Concetti che potrebbero essere ben trasposti alle problematiche di oggi, carne viva delle questioni centrali negli ultimi anni, e che Caffè ha sollevato oltre venticinque anni fa, conferma di una prospettiva di pensiero e lungimiranza di analisi da parte dell'economista italiano. Oggi, queste preoccupazioni appartengono alle gettonatissime analisi del Nobel Joseph Stliglitz e di economisti del calibro di Roberti Gilpin, ma il professore pescarese le inquadrò con largo anticipo.
La sua tragica e misteriosa scomparsa, avvenuta a Roma venticinque anni fa, nell'aprile del 1987, ha, forse, ingiustamente offuscato presso il grande pubblico dei non addetti ai lavori, l'opera del professore della Sapienza, sicuramente una delle più alte espressioni del pensiero economico italiano. Guida di generazioni di economisti, a partire dal presidente della Bce, Mario Draghi, del governatore della Banca d'Italia, Ignazio Visco, e di studiosi come Marcello De Cecco, Giuseppe Ciccarone, Enrico Giovannini, Ezio Tarantelli e tanti altri.

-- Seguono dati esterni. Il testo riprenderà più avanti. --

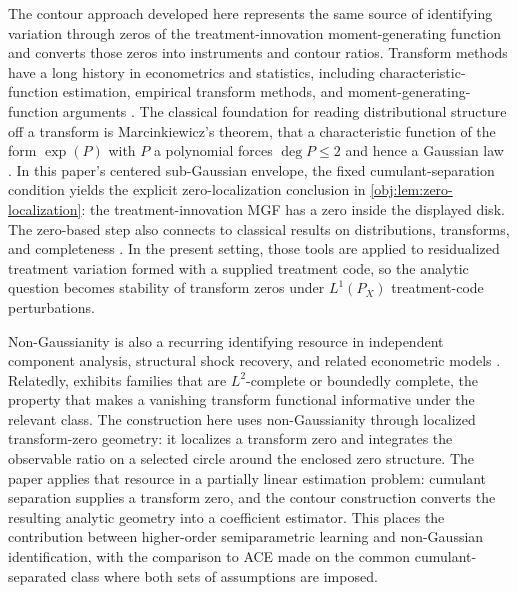 The contour approach developed here represents the same source of identifying variation through zeros of the treatment-innovation moment-generating function and converts those zeros into instruments and contour ratios. Transform methods have a long history in econometrics and statistics, including characteristic-function estimation, empirical transform methods, and moment-generating-function arguments \citep{FeuervergerMcDunnough1981,Singleton2001,ChackoViceira2003,CarrascoFlorensRenault2007,Carrasco2017}. The classical foundation for reading distributional structure off a transform is Marcinkiewicz's theorem, that a characteristic function of the form \(\exp(P)\) with \(P\) a polynomial forces \(\deg P\le2\) and hence a Gaussian law \citep{Marcinkiewicz1939}. In this paper's centered sub-Gaussian envelope, the fixed cumulant-separation condition yields the explicit zero-localization conclusion in \cref{obj:lem:zero-localization}: the treatment-innovation MGF has a zero inside the displayed disk. The zero-based step also connects to classical results on distributions, transforms, and completeness \citep{KaganLinnikRao1973,Mattner1992,DHaultfoeuille2011,DarollesFanFlorensRenault2011,HuShiu2022}. In the present setting, those tools are applied to residualized treatment variation formed with a supplied treatment code, so the analytic question becomes stability of transform zeros under \(L^1(P_X)\) treatment-code perturbations.

Non-Gaussianity is also a recurring identifying resource in independent component analysis, structural shock recovery, and related econometric models \citep{Comon1994,HyvarinenOja1997,HyvarinenKarhunenOja2001,LanneMeitzSaikkonen2017,LeeMesters2024,HoeschLeeMesters2024,ReizingerEtAl2025}. Relatedly, \citet{Andrews2017} exhibits families that are \(L^2\)-complete or boundedly complete, the property that makes a vanishing transform functional informative under the relevant class. The construction here uses non-Gaussianity through localized transform-zero geometry: it localizes a transform zero and integrates the observable ratio on a selected circle around the enclosed zero structure. The paper applies that resource in a partially linear estimation problem: cumulant separation supplies a transform zero, and the contour construction converts the resulting analytic geometry into a coefficient estimator. This places the contribution between higher-order semiparametric learning and non-Gaussian identification, with the comparison to ACE made on the common cumulant-separated class where both sets of assumptions are imposed.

Se quanto Caffè scriveva sul Fondo monetario internazionale pone problemi di viva attualità ancor più impressionanti sono le sue considerazioni sul rapporto fra finanza ed economia reale, anticipatrici di quello che molti, studiosi e cittadini, pensano in questo momento. «Da tempo sono convinto che la sovrastruttura finanziario-borsistica con le caratteristiche che presenta nei Paesi capitalisticamente avanzati favorisca non già il vigore competitivo ma un gioco spregiudicato di tipo predatorio», scriveva Caffè, addirittura nel 1971, sul «Giornale degli Economisti», «che opera sistematicamente a danno di categorie innumerevoli e sprovvedute di risparmiatori in un quadro istituzionale che di fatto consente e legittima la ricorrente decurtazione o il pratico spossessamento dei loro peculi».
Una visione coerente con quella dottrina di cui il professore è assertore e che pone il tema dell'economia del benessere, capace di guardare oltre una mera dinamica del profitto. Perché pur riconoscendo il valore del mercato e la sua centralità, l'obiettivo di un'efficace politica economica è pur sempre la felicità degli individui. Gli scritti del 1971 sul mercato finanziario diventeranno oggetto di discussione solo nel 1976 con il volume Un'economia in ritardo. Resta intatto il valore delle sue affermazioni: «Un rilievo del genere non trae origine da fatti episodici o da insufficienze istituzionali attribuibili a carenze legislative. Si tratta di una costatazione originata dalla persistenza evidente, nell'ambito delle strutture finanziario-borsistiche, di un capitalismo aggressivo e violento, che non sembra avere nulla in comune con lo "spirito di responsabilità pubblica" rilevabile come componente di una moderna strategia oligopolistica nell'ambito dell'attività produttiva industriale».
Consapevole che queste analisi non dovessero restare chiuse nell'ambito dell'accademia ma trovare un pubblico più diffuso, Federico Caffè, negli anni successivi, le sintetizzò in alcuni interventi giornalistici tra i quali un articolo dal titolo "Praticoni pittoreschi", pubblicato su «Il Manifesto» del 19 luglio 1981, dove insisteva sulla pericolosità di certi speculatori improvvisati.
La facoltà di Economia della Sapienza, la sua "casa", cui dedicò anni di appassionato insegnamento lo ricorderà nei prossimi giorni (giovedì 24, per iniziativa della Presidenza e del Dipartimento di economia e diritto) con l'intervento introduttivo del governatore della Banca d'Italia, Ignazio Visco, e la "Lezione Federico Caffè" del presidente della Bce, Mario Draghi, «Politica economica, crescita e welfare: un percorso per l'Europa».
Le biografie dei grandi economisti, da Adam Smith, a Vilfredo Pareto, a John Maynard Keynes, ci dimostrano come l'economista debba ampliare lo spettro della sua visione oltre il necessario rigore delle teorie. La giornata in ricordo di Federico Caffè sarà, probabilmente, l'occasione per rimarcare l'attualità del pensiero di questo studioso, la sua capacità di individuare e circoscrivere alcuni nodi cruciali del nostro tempo, insoluti e nei quali ci dibattiamo.